From: Jens Axboe <jens.axboe@oracle.com>
To: Damien Wyart <damien.wyart@free.fr>
Cc: linux-kernel@vger.kernel.org, linux-fsdevel@vger.kernel.org,
chris.mason@oracle.com, david@fromorbit.com, hch@infradead.org,
akpm@linux-foundation.org, jack@suse.cz,
yanmin_zhang@linux.intel.com, richard@rsk.demon.co.uk
Subject: Re: [PATCH 0/12] Per-bdi writeback flusher threads v7
Date: Tue, 26 May 2009 23:11:19 +0200 [thread overview]
Message-ID: <20090526211119.GO11363@kernel.dk> (raw)
In-Reply-To: <20090526204703.GM11363@kernel.dk>
On Tue, May 26 2009, Jens Axboe wrote:
> On Tue, May 26 2009, Damien Wyart wrote:
> > > > I have been playing with v7 since your sending and after a while
> > > > (short on laptop, longer on desktop, a few hours), writeback doesn't
> > > > seem to work anymore. Manual call to sync hangs (process in D state)
> > > > and Dirty value in meminfo gets growing. As previous versions had
> > > > been heavily tested, I guess there is some regression in v7.
> >
> > > Not good, the prime suspect is the sync notification stuff. I'll take
> > > a look and get that fixed. You didn't happen to catch any sysrq-t back
> > > traces or anything like that?
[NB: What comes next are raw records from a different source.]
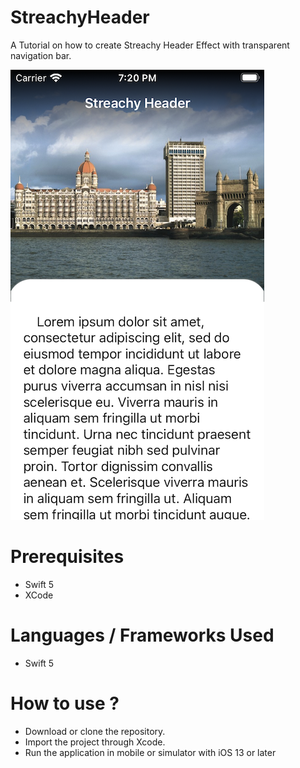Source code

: # StreachyHeader
A Tutorial on how to create Streachy Header Effect with transparent navigation bar.

![Image of Yaktocat](https://github.com/Rishu0021/StreachyHeader/blob/main/StreachyHeader/Screenshot/screenshot.png)

# Prerequisites
- Swift 5
- XCode

# Languages / Frameworks Used
- Swift 5

# How to use ?
- Download or clone the repository.
- Import the project through Xcode.
- Run the application in mobile or simulator with iOS 13 or later
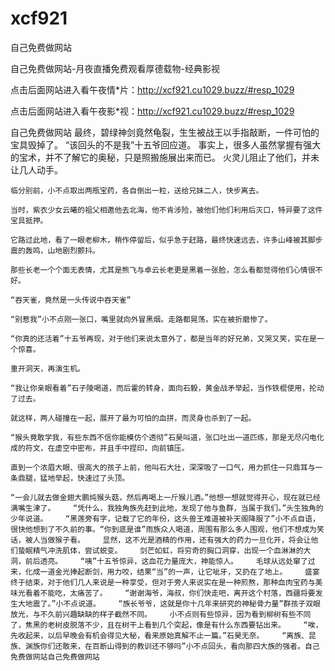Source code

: # xcf921
自己免费做网站

自己免费做网站-月夜直播免费观看厚德载物-经典影视

点击后面网站进入看午夜情*片：http://xcf921.cu1029.buzz/#resp_1029

点击后面网站进入看午夜影*视：http://xcf921.cu1029.buzz/#resp_1029

自己免费做网站    最终，碧绿神剑竟然龟裂，生生被战王以手指敲断，一件可怕的宝具毁掉了。    “该回头的不是我”十五爷回应道。    事实上，很多人虽然掌握有强大的宝术，并不了解它的奥秘，只是照搬施展出来而已。    火灵儿阻止了他们，并未让几人动手。

    临分别前，小不点取出两瓶宝药，各自倒出一粒，送给兄妹二人，快步离去。

    当时，紫衣少女云曦的祖父相邀他去北海，他不肯涉险，被他们他们利用后灭口，特异要了这件宝具抵押。

    它路过此地，看了一眼老柳木，稍作停留后，似乎急于赶路，最终快速远去，许多山峰被其脚步震的轰鸣，山地剧烈颤抖。

    那些长老一个个面无表情，尤其是熊飞与卓云长老更是黑着一张脸，怎么看都觉得他们心情很不好。

    “吞天雀，竟然是一头传说中吞天雀”

    “别惹我”小不点刚一张口，嘴里就向外冒黑烟。走路都晃荡，实在被折磨惨了。

    “你真的还活着”十五爷再现，对于他们来说太意外了，都是当年的好兄弟，又哭又笑，实在是一个惊喜。

    重开洞天，再演生机。

    “我让你亲眼看着”石子陵喝道，而后霍的转身，面向石毅，黄金战矛举起，当作铁棍使用，抡动了过去。

    就这样，两人碰撞在一起，展开了最为可怕的血拼，而灵身也杀到了一起。

    “猴头竟敢学我，有些东西不信你能模仿个透彻”石昊叫道，张口吐出一道匹练，那是无尽闪电化成的符文，在虚空中密布，并且手中捏印，向前镇压。

    直到一个浓眉大眼、很高大的孩子上前，他叫石大壮，深深吸了一口气，用力抓住一只鼎耳与一条鼎腿，猛地举起，快速过了头顶。

    “一会儿就去做金翅大鹏炖猴头菇，然后再喝上一斤猴儿酒。”他想一想就觉得开心，现在就已经满嘴生津了。    “凭什么，我独角族先赶到此地，发现了他与鱼群，当属于我们。”头生独角的少年说道。    “黑莲旁有字，记载了它的年份，这头兽王难道被补天阁降服了”小不点自语，很快他想到了不久前的事。“你到底是谁”雨族众人喝道，周围有那么多人围观，他们不想成为笑话，被人当做猴子看。    显然，这不光是酒精的作用，还有强大的药力一旦化开，将会让他们蛰眠精气冲洗肌体，尝试蜕变。    剑芒如虹，将穷奇的胸口洞穿，出现一个血淋淋的大洞，前后透亮。    “咦”十五爷惊异，这血花力量庞大，神能惊人。    毛球从远处窜了过来，化成一道金光捧起断剑，用力咬，结果“当”的一声，让它呲牙，又扔在了地上。    盛宴终于结束，对于他们几人来说是一种享受，但对于旁人来说实在是一种煎熬，那种血肉宝药与美味光看着不能吃，太痛苦了。    “谢谢海爷，海叔，你们快走吧，离开这个村落，西疆将要发生大地震了。”小不点说道。    “族长爷爷，这就是你十几年来研究的神秘骨力量”群孩子双眼放光，与不久前兴趣缺缺的样子截然不同。    小不点则有些惊异，因为看到柳树有些不同了，焦黑的老树皮脱落不少，且在树干上看到几个突起，像是有什么东西要钻出来。    “唉，先收起来，以后早晚会有机会得见大秘，看来原始真解不止一篇。”石昊无奈。    “离族、昆族、渊族你们还敢来，在百断山得到的教训还不够吗”小不点回头，看向那四大族的强者。自己免费做网站自己免费做网站
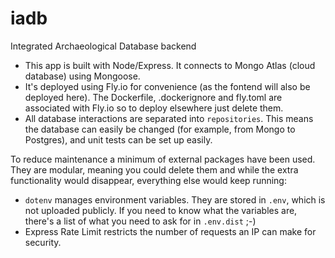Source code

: # iadb
Integrated Archaeological Database backend

* This app is built with Node/Express. It connects to Mongo Atlas (cloud database) using Mongoose.
* It's deployed using Fly.io for convenience (as the fontend will also be deployed here). The Dockerfile, .dockerignore and fly.toml are associated with Fly.io so to deploy elsewhere just delete them.
* All database interactions are separated into `repositories`. This means the database can easily be changed (for example, from Mongo to Postgres), and unit tests can be set up easily.

To reduce maintenance a minimum of external packages have been used. They are modular, meaning you could delete them and while the extra functionality would disappear, everything else would keep running: 
* `dotenv` manages environment variables. They are stored in `.env`, which is not uploaded publicly. If you need to know what the variables are, there's a list of what you need to ask for in `.env.dist` ;-)
* Express Rate Limit restricts the number of requests an IP can make for security.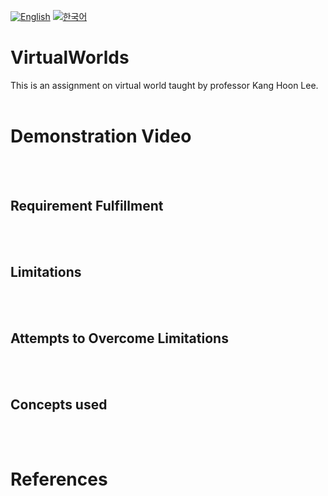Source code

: [![English](https://img.shields.io/badge/lang-English-blue.svg)](https://github.com/juho-creator/VirtualWorlds2/blob/main/README.md)
[![한국어](https://img.shields.io/badge/lang-한국어-red.svg)](https://github.com/juho-creator/VirtualWorlds2/blob/main/README.KR.md)


# VirtualWorlds
This is an assignment on virtual world taught by professor Kang Hoon Lee.
</br></br>



# Demonstration Video

</br></br>



## Requirement Fulfillment
</br></br>


## Limitations
</br></br>


## Attempts to Overcome Limitations

  


</br></br>





## Concepts used

</br></br>


# References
Would be interesting to see where
> > > bdi-default and the bdi-* threads are stuck.
> >
> > No, as I was doing many things at the same time and not exclusively
> > debugging, I just rebooted hard and went back to an upatched kernel when
> > the problems occured. But I noticed only bdi-default was alive, the
> > other bdi-* threads had disappeared and the sync commands I had tried
> > were all in D state. Also I tried to reinstall a kernel .deb (these
> > systems are Debian) and this got stuck guring installation, when probing
> > grub config (do not know if there is some sync syscall inthere).
> >
> > Can try to go further tomorrow but will not have a lot of time...
>
> OK, I spotted the problem. If we fallback to the on-stack allocation in
> bdi_writeback_all(), then we do the wait for the work completion with
> the bdi_lock mutex held. This can deadlock with bdi_forker_task(), so if
> we require that to be invoked to make progress (happens if a thread
> needs to be restarted), then we have a deadlock on that mutex.
>
> I'll cook up a fix for this, but probably not before the morning.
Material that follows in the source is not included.